ACTIVITY:
Which lines below contain the word "InterpreterCommand"? Copy each one.

START RECORDS FOR THE EXERCISE

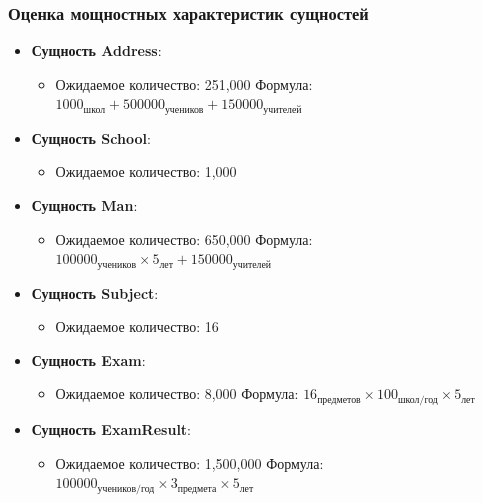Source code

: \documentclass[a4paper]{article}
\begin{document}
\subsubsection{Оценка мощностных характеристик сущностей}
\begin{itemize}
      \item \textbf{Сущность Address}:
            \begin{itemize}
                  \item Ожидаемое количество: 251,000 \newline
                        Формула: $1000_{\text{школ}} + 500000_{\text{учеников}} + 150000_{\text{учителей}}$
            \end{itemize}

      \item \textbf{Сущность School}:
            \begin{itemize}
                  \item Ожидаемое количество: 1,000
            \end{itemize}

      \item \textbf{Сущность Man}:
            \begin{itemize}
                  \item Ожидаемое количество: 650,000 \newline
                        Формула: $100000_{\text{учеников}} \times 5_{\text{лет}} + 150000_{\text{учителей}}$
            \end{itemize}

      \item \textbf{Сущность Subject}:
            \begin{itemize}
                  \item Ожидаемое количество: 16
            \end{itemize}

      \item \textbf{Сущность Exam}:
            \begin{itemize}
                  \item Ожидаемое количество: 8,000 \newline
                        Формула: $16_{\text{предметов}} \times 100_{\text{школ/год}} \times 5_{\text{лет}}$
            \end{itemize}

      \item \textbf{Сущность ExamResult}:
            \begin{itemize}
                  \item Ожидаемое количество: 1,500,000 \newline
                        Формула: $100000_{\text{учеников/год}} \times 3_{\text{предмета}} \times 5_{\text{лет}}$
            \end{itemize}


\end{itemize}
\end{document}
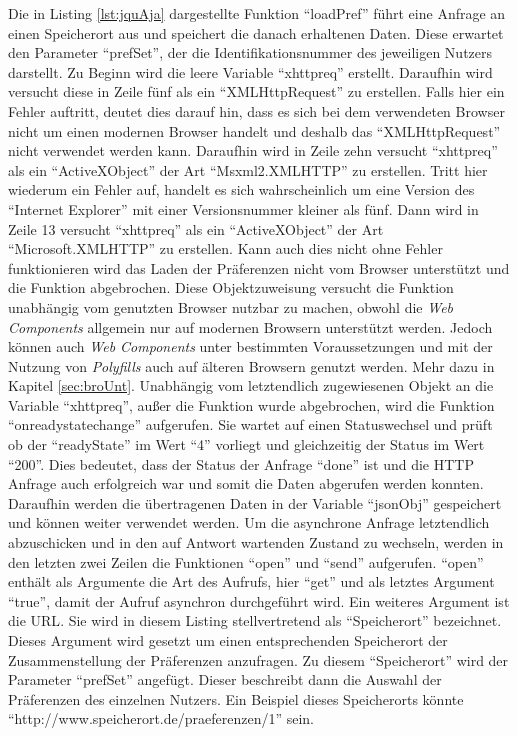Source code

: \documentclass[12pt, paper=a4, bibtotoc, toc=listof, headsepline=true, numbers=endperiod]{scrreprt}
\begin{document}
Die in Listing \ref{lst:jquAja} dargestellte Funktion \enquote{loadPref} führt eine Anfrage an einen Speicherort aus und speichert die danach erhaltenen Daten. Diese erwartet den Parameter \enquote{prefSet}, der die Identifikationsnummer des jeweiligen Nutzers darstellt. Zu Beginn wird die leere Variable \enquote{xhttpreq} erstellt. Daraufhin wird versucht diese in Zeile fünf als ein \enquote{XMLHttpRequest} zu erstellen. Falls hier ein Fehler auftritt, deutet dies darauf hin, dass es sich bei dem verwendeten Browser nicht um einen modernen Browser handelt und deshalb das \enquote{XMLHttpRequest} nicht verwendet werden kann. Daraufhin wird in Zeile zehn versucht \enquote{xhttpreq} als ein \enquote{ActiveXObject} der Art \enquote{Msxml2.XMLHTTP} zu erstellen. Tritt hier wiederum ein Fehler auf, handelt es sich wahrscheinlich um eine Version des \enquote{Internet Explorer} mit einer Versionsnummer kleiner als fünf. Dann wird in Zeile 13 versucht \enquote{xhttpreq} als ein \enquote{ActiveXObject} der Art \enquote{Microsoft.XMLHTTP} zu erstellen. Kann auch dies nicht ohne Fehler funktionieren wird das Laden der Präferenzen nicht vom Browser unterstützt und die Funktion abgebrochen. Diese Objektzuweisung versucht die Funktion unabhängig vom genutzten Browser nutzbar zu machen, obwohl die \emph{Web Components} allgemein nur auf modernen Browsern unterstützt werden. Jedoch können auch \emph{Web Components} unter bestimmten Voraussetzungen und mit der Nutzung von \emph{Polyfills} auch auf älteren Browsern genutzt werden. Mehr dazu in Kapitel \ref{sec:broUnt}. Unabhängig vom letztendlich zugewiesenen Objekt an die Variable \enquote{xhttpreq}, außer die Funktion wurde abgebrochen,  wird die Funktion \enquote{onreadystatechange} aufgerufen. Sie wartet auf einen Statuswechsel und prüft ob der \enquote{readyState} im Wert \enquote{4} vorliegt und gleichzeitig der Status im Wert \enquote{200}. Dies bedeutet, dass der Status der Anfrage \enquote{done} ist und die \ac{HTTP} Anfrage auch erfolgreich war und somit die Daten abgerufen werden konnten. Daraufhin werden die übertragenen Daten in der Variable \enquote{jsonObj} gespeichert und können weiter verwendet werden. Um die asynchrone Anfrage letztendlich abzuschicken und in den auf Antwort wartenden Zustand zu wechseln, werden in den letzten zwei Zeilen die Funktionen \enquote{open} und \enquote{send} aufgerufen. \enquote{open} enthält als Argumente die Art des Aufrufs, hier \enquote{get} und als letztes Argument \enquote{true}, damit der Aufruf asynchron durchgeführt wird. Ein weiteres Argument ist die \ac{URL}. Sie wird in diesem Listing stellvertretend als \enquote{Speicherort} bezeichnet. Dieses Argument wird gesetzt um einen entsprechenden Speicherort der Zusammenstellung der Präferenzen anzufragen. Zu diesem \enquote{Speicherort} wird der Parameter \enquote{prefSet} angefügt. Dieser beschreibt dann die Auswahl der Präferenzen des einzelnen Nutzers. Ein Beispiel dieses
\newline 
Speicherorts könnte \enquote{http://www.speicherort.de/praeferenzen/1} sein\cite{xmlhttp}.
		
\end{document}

END RECORDS FOR THE EXERCISE
START RECORDS FOR THE EXERCISE

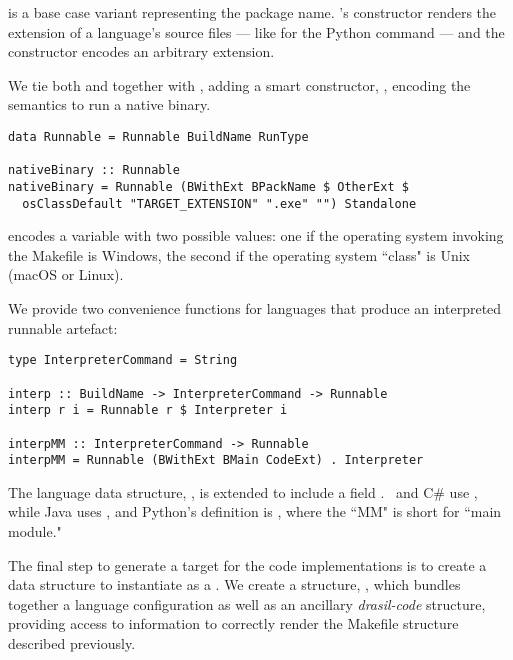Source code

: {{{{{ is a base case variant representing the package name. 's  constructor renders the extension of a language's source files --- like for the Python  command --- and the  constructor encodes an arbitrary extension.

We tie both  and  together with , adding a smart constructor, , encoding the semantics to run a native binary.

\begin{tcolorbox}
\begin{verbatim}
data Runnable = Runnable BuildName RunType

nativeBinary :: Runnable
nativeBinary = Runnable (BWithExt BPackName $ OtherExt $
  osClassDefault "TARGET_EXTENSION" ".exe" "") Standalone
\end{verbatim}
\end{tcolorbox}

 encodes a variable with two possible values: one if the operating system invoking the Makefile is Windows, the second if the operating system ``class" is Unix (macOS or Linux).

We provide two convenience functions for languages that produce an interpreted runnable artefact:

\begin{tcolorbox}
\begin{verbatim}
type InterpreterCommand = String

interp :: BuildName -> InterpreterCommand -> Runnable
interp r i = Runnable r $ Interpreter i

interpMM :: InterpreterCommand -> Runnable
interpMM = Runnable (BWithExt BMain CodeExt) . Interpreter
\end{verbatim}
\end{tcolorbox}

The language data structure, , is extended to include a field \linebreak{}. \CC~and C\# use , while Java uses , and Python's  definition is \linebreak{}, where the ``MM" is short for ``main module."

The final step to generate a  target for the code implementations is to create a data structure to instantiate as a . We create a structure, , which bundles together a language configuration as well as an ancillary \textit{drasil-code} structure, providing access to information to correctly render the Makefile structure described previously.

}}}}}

END RECORDS FOR THE EXERCISE

EXERCISE RESULT:
type InterpreterCommand = String
interp :: BuildName -> InterpreterCommand -> Runnable
interpMM :: InterpreterCommand -> Runnable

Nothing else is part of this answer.